Nothing you say there is irrational and had you worded it that way in your first post, I wouldn’t have seen fit to disagree.No species has dominated the natural world like humans in the last two hundred years. Not even remotely close. Included in that is behaviour that greatly increases pollution in the air, the sea and the ground, is transforming the biological landscape of the planet and creating the ideal environment for a virus to spread. All these factors have been caused by our (relatively) recent dominance of the natural world. This, based on what went before it, is novel, unprecedented in fact. Within a vanishingly short period. So, man’s behaviour over the last two hundred years represents something that has never subsisted previously, and moreover those changes have occurred in the blink of an eye. Something’s changed. That is what I mean when I talk about the natural balance being disturbed. The planet is in unchartered waters in that regard and I believe that consequences flow from that.
So that is my ‘evidence’, and whilst you may not agree with it, it is still founded in rationality. I think that events like this and more unpredictable weather will become increasingly common going forward because of our impact upon the natural world. I hope I’m wrong, but what is the alternative? That we can dominate the natural world with impunity? Doubtful. I believe there are consequences to our impact on the natural world and this disease, even though it is caused by an unthinking pathogen simply looking for a host to replicate itself within, is an example of that.

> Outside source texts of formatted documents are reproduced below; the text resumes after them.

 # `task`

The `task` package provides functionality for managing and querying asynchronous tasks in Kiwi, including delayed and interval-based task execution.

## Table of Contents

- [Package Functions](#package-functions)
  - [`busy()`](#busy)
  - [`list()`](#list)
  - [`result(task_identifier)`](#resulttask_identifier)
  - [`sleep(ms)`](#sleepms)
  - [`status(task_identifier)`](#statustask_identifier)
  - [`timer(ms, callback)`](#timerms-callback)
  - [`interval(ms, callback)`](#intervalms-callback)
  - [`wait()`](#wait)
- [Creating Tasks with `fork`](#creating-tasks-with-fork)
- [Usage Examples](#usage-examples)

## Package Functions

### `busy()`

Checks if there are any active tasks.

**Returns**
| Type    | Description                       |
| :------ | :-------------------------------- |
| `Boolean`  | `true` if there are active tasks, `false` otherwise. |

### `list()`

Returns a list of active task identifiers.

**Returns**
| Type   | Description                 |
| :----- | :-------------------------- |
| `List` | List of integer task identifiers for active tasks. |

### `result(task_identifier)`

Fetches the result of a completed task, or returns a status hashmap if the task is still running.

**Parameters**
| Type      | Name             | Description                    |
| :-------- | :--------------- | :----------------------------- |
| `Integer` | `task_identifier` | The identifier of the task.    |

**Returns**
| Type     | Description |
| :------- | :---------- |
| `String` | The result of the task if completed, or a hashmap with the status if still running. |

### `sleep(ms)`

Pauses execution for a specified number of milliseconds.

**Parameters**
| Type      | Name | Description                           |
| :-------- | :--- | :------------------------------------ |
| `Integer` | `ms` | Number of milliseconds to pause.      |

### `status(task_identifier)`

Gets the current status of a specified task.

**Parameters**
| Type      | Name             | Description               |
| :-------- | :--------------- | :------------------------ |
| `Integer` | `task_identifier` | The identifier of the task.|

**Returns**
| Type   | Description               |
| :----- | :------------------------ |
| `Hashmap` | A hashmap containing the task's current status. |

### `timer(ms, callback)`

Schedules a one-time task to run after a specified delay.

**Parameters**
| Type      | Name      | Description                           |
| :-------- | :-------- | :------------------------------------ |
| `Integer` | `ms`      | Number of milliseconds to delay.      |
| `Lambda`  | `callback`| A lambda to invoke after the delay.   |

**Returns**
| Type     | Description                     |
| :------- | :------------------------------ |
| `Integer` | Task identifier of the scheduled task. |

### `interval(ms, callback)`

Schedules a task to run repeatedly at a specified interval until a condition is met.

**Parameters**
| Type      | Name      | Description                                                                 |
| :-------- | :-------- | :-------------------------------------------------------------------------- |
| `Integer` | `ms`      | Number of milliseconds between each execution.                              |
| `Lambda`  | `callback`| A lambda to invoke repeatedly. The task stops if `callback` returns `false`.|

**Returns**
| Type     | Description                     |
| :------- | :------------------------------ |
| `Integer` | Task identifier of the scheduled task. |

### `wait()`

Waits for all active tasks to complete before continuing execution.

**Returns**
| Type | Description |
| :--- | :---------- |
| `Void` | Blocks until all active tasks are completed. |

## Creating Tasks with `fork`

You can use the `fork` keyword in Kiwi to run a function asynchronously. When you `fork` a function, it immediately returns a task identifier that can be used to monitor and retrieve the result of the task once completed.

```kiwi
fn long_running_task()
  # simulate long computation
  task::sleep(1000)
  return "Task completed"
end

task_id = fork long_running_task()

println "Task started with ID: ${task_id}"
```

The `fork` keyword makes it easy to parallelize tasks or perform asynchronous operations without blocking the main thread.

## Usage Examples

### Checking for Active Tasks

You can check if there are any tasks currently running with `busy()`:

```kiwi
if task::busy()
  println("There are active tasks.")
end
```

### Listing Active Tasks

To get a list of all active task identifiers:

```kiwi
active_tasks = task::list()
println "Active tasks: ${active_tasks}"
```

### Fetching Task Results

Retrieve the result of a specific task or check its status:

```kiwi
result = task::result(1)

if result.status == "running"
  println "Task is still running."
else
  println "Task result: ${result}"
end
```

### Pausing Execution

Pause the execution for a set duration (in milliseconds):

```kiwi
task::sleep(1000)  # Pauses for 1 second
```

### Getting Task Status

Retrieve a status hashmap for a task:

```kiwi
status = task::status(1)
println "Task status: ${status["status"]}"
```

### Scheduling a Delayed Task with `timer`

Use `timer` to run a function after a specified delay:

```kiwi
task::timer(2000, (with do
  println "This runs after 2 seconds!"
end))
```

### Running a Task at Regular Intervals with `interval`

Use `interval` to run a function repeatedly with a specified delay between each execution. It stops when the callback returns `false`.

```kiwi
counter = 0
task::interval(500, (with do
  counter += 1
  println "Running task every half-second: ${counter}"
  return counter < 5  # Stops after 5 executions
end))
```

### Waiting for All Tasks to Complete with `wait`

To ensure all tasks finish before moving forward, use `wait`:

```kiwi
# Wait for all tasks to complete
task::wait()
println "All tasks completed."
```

The world we’ve created gave rise to this virus jumping from species to species and human behaviour in the modern world aided and abetted its spread in a speed that was inconceivable before industrialisation. In that sense we’ve ‘caused’ this and I believe if we continue to act in the same way as a species, then more is to follow.
Yeah I get that.
But if 90k people have gone to hospital because they have a dry cough/fever/tightness in the chest etc but only 10% of them actually test positive it suggests that a lot of people at home who think they have it probably don’t.
Not that there won’t be tens of thousands more that do have it just not as many as some will think.
The crux is we need a lot more testing.
Think there is a genuine fear that outlawing the practice will simply drive it underground; they're used in traditional Chinese medicine as well, I believe. The Chinese authorities, and elsewhere, will probably have to make it strictly regulated, but that's hardly reassuring.
I’m still very circumspect about the German figures and I’m unsure they’re classifying deaths from people with underlying health issues AND Covid-19 in the same way we are.
Exactly.
There’s a lot of people that think they had it a few months ago (as they had similar symptoms). I don’t because we would have seen the ICUs overloaded at that time too if they did. That and the contagion rate would have been far higher in other countries too if it did spread that far here that quickly.
There are a lot of illnesses with very similar symptoms. The situation as it is right now, everyone should think and act like they’ve never had it (or better still, they’ve got it and don’t want to transmit it to anyone else).